→ **TASK ITEM**:
Extract all lines in the data that contain the word "belong".
*** AVAILABLE DATA Section Begins ***
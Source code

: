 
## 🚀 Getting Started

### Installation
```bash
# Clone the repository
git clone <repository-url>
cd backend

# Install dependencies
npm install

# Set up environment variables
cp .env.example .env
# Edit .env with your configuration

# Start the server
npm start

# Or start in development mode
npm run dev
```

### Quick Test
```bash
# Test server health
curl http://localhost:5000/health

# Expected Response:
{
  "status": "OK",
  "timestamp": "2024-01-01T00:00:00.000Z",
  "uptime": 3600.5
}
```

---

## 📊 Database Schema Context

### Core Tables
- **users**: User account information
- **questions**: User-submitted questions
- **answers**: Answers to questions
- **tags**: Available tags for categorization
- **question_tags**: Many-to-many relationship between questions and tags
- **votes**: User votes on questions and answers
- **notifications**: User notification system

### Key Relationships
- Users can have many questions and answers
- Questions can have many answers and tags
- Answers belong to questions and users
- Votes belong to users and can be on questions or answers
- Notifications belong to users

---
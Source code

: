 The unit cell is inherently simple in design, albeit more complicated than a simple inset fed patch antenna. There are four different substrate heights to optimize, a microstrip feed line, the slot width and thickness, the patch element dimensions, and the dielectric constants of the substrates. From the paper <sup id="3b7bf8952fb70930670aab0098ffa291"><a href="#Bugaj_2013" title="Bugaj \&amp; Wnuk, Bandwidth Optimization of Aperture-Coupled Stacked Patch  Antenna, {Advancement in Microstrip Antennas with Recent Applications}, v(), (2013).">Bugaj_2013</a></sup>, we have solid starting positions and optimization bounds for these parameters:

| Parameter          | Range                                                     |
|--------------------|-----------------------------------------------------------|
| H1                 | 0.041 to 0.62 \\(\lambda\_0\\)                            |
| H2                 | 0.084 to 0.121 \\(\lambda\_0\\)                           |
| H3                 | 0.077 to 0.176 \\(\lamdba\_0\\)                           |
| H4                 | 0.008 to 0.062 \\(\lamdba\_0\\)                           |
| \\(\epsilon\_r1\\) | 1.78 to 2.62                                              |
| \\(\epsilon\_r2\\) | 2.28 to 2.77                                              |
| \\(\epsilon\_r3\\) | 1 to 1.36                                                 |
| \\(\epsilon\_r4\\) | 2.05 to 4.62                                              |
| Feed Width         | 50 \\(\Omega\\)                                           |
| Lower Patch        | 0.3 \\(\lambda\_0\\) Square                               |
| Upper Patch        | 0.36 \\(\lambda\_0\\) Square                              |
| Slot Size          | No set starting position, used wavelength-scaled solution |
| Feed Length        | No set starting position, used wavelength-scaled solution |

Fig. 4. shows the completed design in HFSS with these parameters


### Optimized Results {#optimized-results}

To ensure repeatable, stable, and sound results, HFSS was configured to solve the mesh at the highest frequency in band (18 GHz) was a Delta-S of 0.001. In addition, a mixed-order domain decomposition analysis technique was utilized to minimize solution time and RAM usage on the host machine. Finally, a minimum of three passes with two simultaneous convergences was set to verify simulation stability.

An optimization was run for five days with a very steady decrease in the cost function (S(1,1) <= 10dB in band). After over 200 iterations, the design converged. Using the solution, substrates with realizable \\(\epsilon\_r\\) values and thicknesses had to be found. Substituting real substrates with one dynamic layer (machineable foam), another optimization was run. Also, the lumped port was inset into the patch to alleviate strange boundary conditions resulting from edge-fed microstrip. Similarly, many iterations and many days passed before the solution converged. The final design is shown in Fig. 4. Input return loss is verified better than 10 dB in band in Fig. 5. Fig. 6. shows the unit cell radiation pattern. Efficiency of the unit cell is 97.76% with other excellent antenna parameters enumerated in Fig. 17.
*** AVAILABLE DATA Section Ends ***
→ **RESULT OF THE EXERCISE**:
- Answers belong to questions and users
- Votes belong to users and can be on questions or answers
- Notifications belong to users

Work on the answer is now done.